The United States reached its $14.3 trillion limit on federal borrowing Monday, leaving Congress 11 weeks to raise the threshold or risk a financial panic or another recession.

Treasury Secretary Timothy Geithner formally notified Congress that the government would halt its investments in two federal pension plans so it won’t exceed the borrowing limit.

Geithner said the government could get by with bookkeeping maneuvers like that through Aug. 2. After that, the government could default on its debt for the first time, threatening the national credit rating and the dollar.

Geithner sent Congress a letter saying he would be unable to make the pension investments in full. He urged Congress to raise the debt limit “in order to protect the full faith and credit of the United States and avoid catastrophic economic consequences for citizens.”

Republican leaders in the House have said they won’t raise the debt limit unless the Obama administration first agrees to big spending cuts or to steps to lower the debt over the long run.

House Speaker John Boehner repeated the pledge in a statement Monday. The statement did not address Geithner’s warning about what would happen if the limit were not raised.

“Americans understand we simply can’t keep spending money we don’t have,” Boehner said. “There will be no debt limit increase without serious budget reforms and significant spending cuts.”

Republicans have also ruled out any tax increases, including any plans to end tax cuts for high earners enacted in 2001 and 2003.

“We need to have a vote to lift the debt ceiling because the consequences of not doing so would be quite serious,” White House spokesman Jay Carney told reporters. “And those who suggest otherwise are whistling past the graveyard.”

If it doesn’t raise the limit, Congress would have to come up with $738 billion to make up for what it planned to borrow through the end of the fiscal year on Sept. 30. The options are drastic: Cut 40 percent of the budget through September, which might mean defaulting on payments to investors in government bonds; raise taxes immediately; or some combination of the two.

“In the economic area, this is the equivalent of nuclear war,” says Edward Knight, who was the Treasury Department‘s general counsel during a standoff over the debt ceiling in the mid-1990s.

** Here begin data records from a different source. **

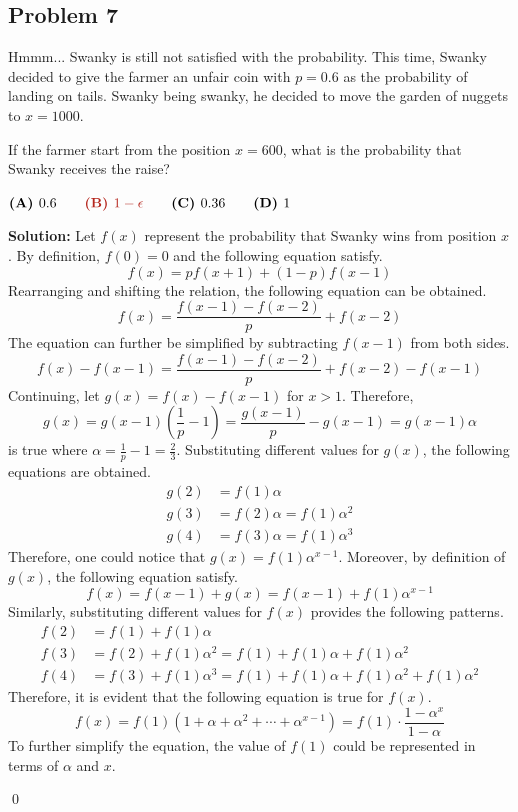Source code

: \documentclass{article}
\newenvironment{solution}
    {\begin{trivlist}\item[]{\bf Solution:}}
    {\qed \end{trivlist}}
\begin{document}
\subsection*{\textcolor{BrickRed}{Problem 7}}
{\color {Gray}
Hmmm... Swanky is still not satisfied with the
probability. This time, Swanky decided to give the
farmer an unfair coin with $p = 0.6$ as the probability
of landing on tails. Swanky being swanky, he decided
to move the garden of nuggets to $x = 1000$.

If the farmer start from the position $x = 600$,
what is the probability that Swanky receives the raise?

$
\textbf{(A) } 0.6 \qquad
\textcolor{BrickRed}{\textbf{(B) } 1 - \epsilon} \qquad
\textbf{(C) } 0.36 \qquad
\textbf{(D) } 1
$
}

\begin{solution}
Let $f(x)$ represent the probability that Swanky
wins from position $x$. By definition, $f(0) = 0$
and the following equation satisfy.
\[
f(x) = p f(x+1) +
    \left( 1 - p \right) f(x-1)
\]
Rearranging and shifting the relation, the following
equation can be obtained.
\[
f(x) = \frac{ f(x-1) - f(x-2) }{p} + f(x-2)
\]
The equation can further be simplified by subtracting
$f(x - 1)$ from both sides.
\[
f(x) - f(x - 1)
= \frac{ f(x-1) - f(x-2) }{p} + f(x - 2) - f(x - 1)
\]
Continuing, let $g(x) = f(x) - f(x - 1)$ for $x > 1$.
Therefore,
\[
g(x)
= g(x - 1) \left( \frac{1}{p} - 1 \right)
= \frac{ g(x - 1) }{p} - g(x - 1)
= g(x - 1) \alpha
\]
is true where $\alpha = \frac{1}{p} - 1 = \frac{2}{3}$.
Substituting different values for $g(x)$, the
following equations are obtained.
\begin{align*}
    g(2) &= f(1) \alpha \\
    g(3) &= f(2) \alpha = f(1) \alpha^2 \\
    g(4) &= f(3) \alpha = f(1) \alpha^3
\end{align*}
Therefore, one could notice that
$g(x) = f(1) \alpha^{x-1}$. Moreover, by definition
of $g(x)$, the following equation satisfy.
\[
f(x)
= f(x - 1) + g(x)
= f(x - 1) + f(1) \alpha^{x-1}
\]
Similarly, substituting different values for $f(x)$
provides the following patterns.
\begin{align*}
    f(2) &= f(1) + f(1) \alpha \\
    f(3) &= f(2) + f(1) \alpha^2
          = f(1) + f(1) \alpha + f(1) \alpha^2 \\
    f(4) &= f(3) + f(1) \alpha^3
          = f(1) + f(1) \alpha + f(1) \alpha^2
                + f(1) \alpha^2
\end{align*}
Therefore, it is evident that the following equation
is true for $f(x)$.
\[
f(x)
= f(1) \left(
    1 + \alpha + \alpha^2 + \cdots + \alpha^{x-1}
\right)
= f(1) \cdot \frac{1 - \alpha^x}{1 - \alpha}
\]
To further simplify the equation, the value of
$f(1)$ could be represented in terms of $\alpha$
and $x$.


\end{solution}
\end{document}
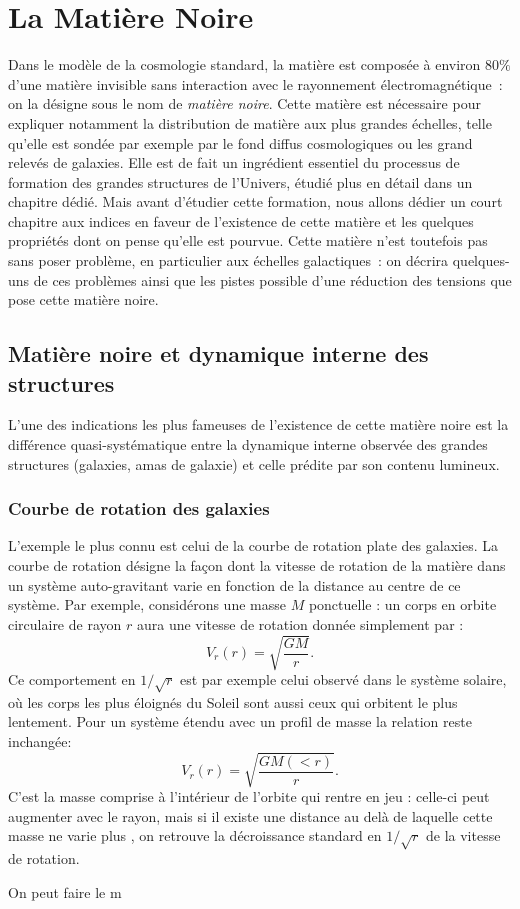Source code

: \chapter{La Matière Noire}

Dans le modèle de la cosmologie standard, la matière est composée à environ $80\%$ d'une matière invisible sans interaction avec le rayonnement électromagnétique~: on la désigne sous le nom de \textit{matière noire}. Cette matière est nécessaire pour expliquer notamment la distribution de matière aux plus grandes échelles, telle qu'elle est sondée par exemple par le fond diffus cosmologiques ou les grand relevés de galaxies. Elle est de fait un ingrédient essentiel du processus de formation des grandes structures de l'Univers, étudié plus en détail dans un chapitre dédié. Mais avant d'étudier cette formation, nous allons dédier un court chapitre aux indices en faveur de l'existence de cette matière et les quelques propriétés dont on pense qu'elle est pourvue. Cette matière n'est toutefois pas sans poser problème, en particulier aux échelles galactiques~: on décrira quelques-uns de ces problèmes ainsi que les pistes possible d'une réduction des tensions que pose cette matière noire.

\section{Matière noire et dynamique interne des structures}
L'une des indications les plus fameuses de l'existence de cette matière noire est la différence quasi-systématique entre la dynamique interne observée des grandes structures (galaxies, amas de galaxie) et celle prédite par son contenu lumineux.

\subsection{Courbe de rotation des galaxies}
L'exemple le plus connu est celui de la courbe de rotation plate des galaxies. La courbe de rotation désigne  la façon dont la vitesse de rotation de la matière dans un système auto-gravitant varie en fonction de la distance au centre de ce système. Par exemple, considérons une masse $M$ ponctuelle : un corps en orbite circulaire de rayon $r$ aura une vitesse de rotation donnée simplement par :
\begin{equation}
V_r(r)=\sqrt{\frac{GM}{r}}.
\end{equation} 
Ce comportement en $1/\sqrt{r}$ est par exemple celui observé dans le système solaire, où les corps les plus éloignés du Soleil sont aussi ceux qui orbitent le plus lentement. Pour un système étendu avec un profil de masse la relation reste inchangée:
\begin{equation}
V_r(r)=\sqrt{\frac{GM(<r)}{r}}.
\end{equation}
C'est la masse comprise à l'intérieur de l'orbite qui rentre en jeu : celle-ci peut augmenter avec le rayon, mais si il existe une distance au delà de laquelle cette masse ne varie plus , on retrouve la décroissance standard en $1/\sqrt{r}$ de la vitesse de rotation.

On peut faire le m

Here are some questions and answers about the federal debt limit:

Q: What is the debt ceiling?

A: It’s a legal limit on how much debt the government can pile up. The government accumulates debt two ways: It borrows money from investors by issuing Treasury bonds, and it borrows from itself, mostly from Social Security revenue.

In 2010, Congress raised the limit to nearly $14.3 trillion from $12.4 trillion. Three decades ago, the national debt was $908 billion. But Washington spent more than it took in, and the debt rose steadily — surpassing $1 trillion in 1982, then $5 trillion in 1996. It reached $10 trillion in 2008 as the financial crisis and recession dried up tax revenue and as the government spent more on unemployment benefits and other programs.

Congress created the debt limit in 1917. It’s unique to the United States. Most countries let their debts rise automatically when government spending outpaces tax revenue. Raising the debt ceiling doesn’t usually create much of a stir. Congress has raised it 10 times since 2001.

A refusal to raise the debt ceiling wouldn’t mean that Congress had begun to solve the nation’s budget problems. It would just mean that lawmakers were refusing to let the government borrow more money to finance programs and tax cuts already approved.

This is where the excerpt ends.